## REQUIREMENT
Pictures stay out; everything else in the records gets transcribed exactly.

## GIVEN RECORDS

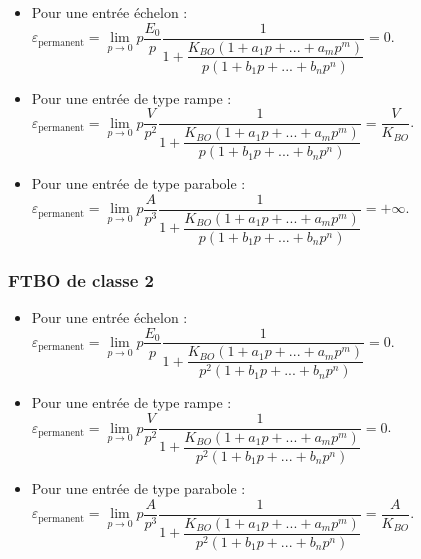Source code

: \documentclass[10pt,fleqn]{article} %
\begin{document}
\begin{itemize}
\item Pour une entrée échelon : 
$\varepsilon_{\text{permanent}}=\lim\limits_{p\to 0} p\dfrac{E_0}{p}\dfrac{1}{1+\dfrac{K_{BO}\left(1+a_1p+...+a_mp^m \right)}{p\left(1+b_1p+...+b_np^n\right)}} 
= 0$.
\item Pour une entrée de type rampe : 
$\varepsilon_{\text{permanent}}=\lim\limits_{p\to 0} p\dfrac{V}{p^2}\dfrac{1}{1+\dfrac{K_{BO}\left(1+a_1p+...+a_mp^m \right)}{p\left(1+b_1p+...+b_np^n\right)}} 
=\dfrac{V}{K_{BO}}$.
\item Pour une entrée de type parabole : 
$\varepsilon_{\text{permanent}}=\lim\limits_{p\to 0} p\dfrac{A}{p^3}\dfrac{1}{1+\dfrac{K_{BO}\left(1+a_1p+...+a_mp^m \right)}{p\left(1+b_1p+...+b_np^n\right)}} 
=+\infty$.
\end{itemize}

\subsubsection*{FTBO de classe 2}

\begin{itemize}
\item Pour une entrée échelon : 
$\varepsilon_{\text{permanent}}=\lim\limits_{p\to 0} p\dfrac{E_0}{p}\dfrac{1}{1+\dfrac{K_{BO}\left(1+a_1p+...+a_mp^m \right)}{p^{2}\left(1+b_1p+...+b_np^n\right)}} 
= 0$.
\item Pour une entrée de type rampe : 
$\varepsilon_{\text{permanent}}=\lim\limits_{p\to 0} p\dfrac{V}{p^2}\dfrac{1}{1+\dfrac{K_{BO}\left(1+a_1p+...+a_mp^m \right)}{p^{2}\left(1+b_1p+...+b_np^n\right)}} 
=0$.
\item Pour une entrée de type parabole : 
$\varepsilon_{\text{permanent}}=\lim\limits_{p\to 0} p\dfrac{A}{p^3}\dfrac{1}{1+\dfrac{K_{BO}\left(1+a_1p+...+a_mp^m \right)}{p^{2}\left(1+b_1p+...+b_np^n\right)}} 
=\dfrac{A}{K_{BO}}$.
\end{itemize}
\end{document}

## SOLUTION FOR THIS EXERCISE
Source code

: \documentclass[10pt,fleqn]{article} %
\begin{document}
\begin{itemize}
\item Pour une entrée échelon : 
$\varepsilon_{\text{permanent}}=\lim\limits_{p\to 0} p\dfrac{E_0}{p}\dfrac{1}{1+\dfrac{K_{BO}\left(1+a_1p+...+a_mp^m \right)}{p\left(1+b_1p+...+b_np^n\right)}} 
= 0$.
\item Pour une entrée de type rampe : 
$\varepsilon_{\text{permanent}}=\lim\limits_{p\to 0} p\dfrac{V}{p^2}\dfrac{1}{1+\dfrac{K_{BO}\left(1+a_1p+...+a_mp^m \right)}{p\left(1+b_1p+...+b_np^n\right)}} 
=\dfrac{V}{K_{BO}}$.
\item Pour une entrée de type parabole : 
$\varepsilon_{\text{permanent}}=\lim\limits_{p\to 0} p\dfrac{A}{p^3}\dfrac{1}{1+\dfrac{K_{BO}\left(1+a_1p+...+a_mp^m \right)}{p\left(1+b_1p+...+b_np^n\right)}} 
=+\infty$.
\end{itemize}

\subsubsection*{FTBO de classe 2}

\begin{itemize}
\item Pour une entrée échelon : 
$\varepsilon_{\text{permanent}}=\lim\limits_{p\to 0} p\dfrac{E_0}{p}\dfrac{1}{1+\dfrac{K_{BO}\left(1+a_1p+...+a_mp^m \right)}{p^{2}\left(1+b_1p+...+b_np^n\right)}} 
= 0$.
\item Pour une entrée de type rampe : 
$\varepsilon_{\text{permanent}}=\lim\limits_{p\to 0} p\dfrac{V}{p^2}\dfrac{1}{1+\dfrac{K_{BO}\left(1+a_1p+...+a_mp^m \right)}{p^{2}\left(1+b_1p+...+b_np^n\right)}} 
=0$.
\item Pour une entrée de type parabole : 
$\varepsilon_{\text{permanent}}=\lim\limits_{p\to 0} p\dfrac{A}{p^3}\dfrac{1}{1+\dfrac{K_{BO}\left(1+a_1p+...+a_mp^m \right)}{p^{2}\left(1+b_1p+...+b_np^n\right)}} 
=\dfrac{A}{K_{BO}}$.
\end{itemize}
\end{document}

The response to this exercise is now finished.